Charlie Munger, Warren Buffett’s right-hand man at Berkshire Hathaway, made an interesting comment this morning on CNBC that echos what I’ve been saying about U.S. wealth and income inequality:
Recently, some lawmakers have been pushing for higher taxes on the wealthy, especially Rep. Alexandria Ocasio-Cortez, D-N.Y. Ocasio-Cortez has proposed a 70 percent marginal tax on incomes over $10 million in an effort to bridge the growing wealth gap between the rich and the poor.
But Munger thinks the divide will slowly bridge itself as interest rates are unlikely to go “much lower” from current levels. By slashing rates and implementing quantitative easing measures a decade ago, the Federal Reserve inadvertently bailed out the rich to help the poor during the financial crisis by boosting asset prices, Munger said.
“Nobody was doing that because they love the rich; they just didn’t have any other tools in the kit,” he said. The inequality that came from that “wasn’t malevolent and it was an accident and it probably won’t happen again.”

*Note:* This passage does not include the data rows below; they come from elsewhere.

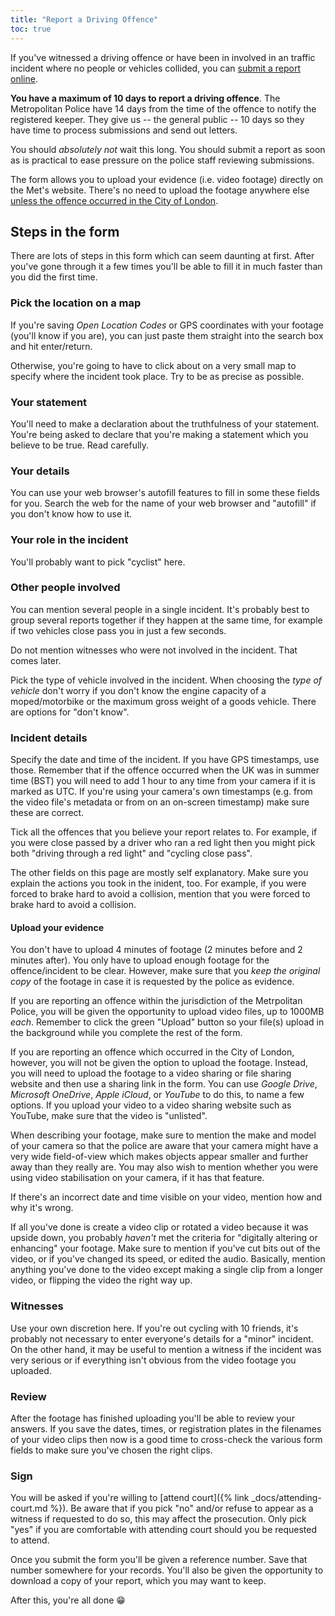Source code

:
 ```yaml
---
title: "Report a Driving Offence"
toc: true
---
```


If you've witnessed a driving offence or have been in involved in an traffic incident where no people or vehicles collided, you can [submit a report online](https://www.met.police.uk/dashcam).

**You have a maximum of 10 days to report a driving offence**.
The Metropolitan Police have 14 days from the time of the offence to notify the registered keeper.
They give us -- the general public -- 10 days so they have time to process submissions and send out letters.

You should _absolutely not_ wait this long.
You should submit a report as soon as is practical to ease pressure on the police staff reviewing submissions.

The form allows you to upload your evidence (i.e. video footage) directly on the Met's website.
There's no need to upload the footage anywhere else [unless the offence occurred in the City of London](#if-you-report-an-offcence-within-the-city-of-london).

## Steps in the form

There are lots of steps in this form which can seem daunting at first.
After you've gone through it a few times you'll be able to fill it in much faster than you did the first time.

### Pick the location on a map

If you're saving *Open Location Codes* or GPS coordinates with your footage (you'll know if you are), you can just paste them straight into the search box and hit enter/return.

Otherwise, you're going to have to click about on a very small map to specify where the incident took place.
Try to be as precise as possible.

### Your statement

You'll need to make a declaration about the truthfulness of your statement.
You're being asked to declare that you're making a statement which you believe to be true.
Read carefully.

### Your details

You can use your web browser's autofill features to fill in some these fields for you.
Search the web for the name of your web browser and "autofill" if you don't know how to use it.

### Your role in the incident

You'll probably want to pick "cyclist" here.

### Other people involved

You can mention several people in a single incident.
It's probably best to group several reports together if they happen at the same time, for example if two vehicles close pass you in just a few seconds.

Do not mention witnesses who were not involved in the incident.
That comes later.

Pick the type of vehicle involved in the incident.
When choosing the _type of vehicle_ don't worry if you don't know the engine capacity of a moped/motorbike or the maximum gross weight of a goods vehicle.
There are options for "don't know".

### Incident details

Specify the date and time of the incident.
If you have GPS timestamps, use those.
Remember that if the offence occurred when the UK was in summer time (BST) you will need to add 1 hour to any time from your camera if it is marked as UTC.
If you're using your camera's own timestamps (e.g. from the video file's metadata or from on an on-screen timestamp) make sure these are correct.

Tick all the offences that you believe your report relates to.
For example, if you were close passed by a driver who ran a red light then you might pick both "driving through a red light" and "cycling close pass".

The other fields on this page are mostly self explanatory.
Make sure you explain the actions you took in the inident, too.
For example, if you were forced to brake hard to avoid a collision, mention that you were forced to brake hard to avoid a collision.

#### Upload your evidence

You don't have to upload 4 minutes of footage (2 minutes before and 2 minutes after).
You only have to upload enough footage for the offence/incident to be clear.
However, make sure that you _keep the original copy_ of the footage in case it is requested by the police as evidence.

If you are reporting an offence within the jurisdiction of the Metrpolitan Police, you will be given the opportunity to upload video files, up to 1000MB _each_.
Remember to click the green "Upload" button so your file(s) upload in the background while you complete the rest of the form.

If you are reporting an offence which occurred in the City of London, however, you will not be given the option to upload the footage.
Instead, you will need to upload the footage to a video sharing or file sharing website and then use a sharing link in the form.
You can use _Google Drive_, _Microsoft OneDrive_, _Apple iCloud_, or _YouTube_ to do this, to name a few options.
If you upload your video to a video sharing website such as YouTube, make sure that the video is "unlisted".

When describing your footage, make sure to mention the make and model of your camera so that the police are aware that your camera might have a very wide field-of-view which makes objects appear smaller and further away than they really are.
You may also wish to mention whether you were using video stabilisation on your camera, if it has that feature.

If there's an incorrect date and time visible on your video, mention how and why it's wrong.

If all you've done is create a video clip or rotated a video because it was upside down, you probably _haven't_ met the criteria for "digitally altering or enhancing" your footage.
Make sure to mention if you've cut bits out of the video, or if you've changed its speed, or edited the audio.
Basically, mention anything you've done to the video except making a single clip from a longer video, or flipping the video the right way up.

### Witnesses

Use your own discretion here.
If you're out cycling with 10 friends, it's probably not necessary to enter everyone's details for a "minor" incident.
On the other hand, it may be useful to mention a witness if the incident was very serious or if everything isn't obvious from the video footage you uploaded.

### Review

After the footage has finished uploading you'll be able to review your answers.
If you save the dates, times, or registration plates in the filenames of your video clips then now is a good time to cross-check the various form fields to make sure you've chosen the right clips.

### Sign

You will be asked if you're willing to [attend court]({% link _docs/attending-court.md %}).
Be aware that if you pick "no" and/or refuse to appear as a witness if requested to do so, this may affect the prosecution.
Only pick "yes" if you are comfortable with attending court should you be requested to attend.

Once you submit the form you'll be given a reference number.
Save that number somewhere for your records.
You'll also be given the opportunity to download a copy of your report, which you may want to keep.

After this, you're all done :grin:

As I’ve been explaining, U.S. household wealth is currently experiencing an unsustainable bubble that is the main reason for growing U.S. wealth and income inequality. This bubble is largely driven by bubbles in stocks and bonds. The asset bubbles behind the U.S. wealth bubble are going to burst and cause a severe economic crisis. Therefore, I believe that our society should be worrying more about these bubbles rather than the temporary inequality that they create. When the U.S. wealth bubble bursts, the wealth and income inequality gap is going to shrink, which supports Charlie Munger’s assertion that the gap will “bridge itself.”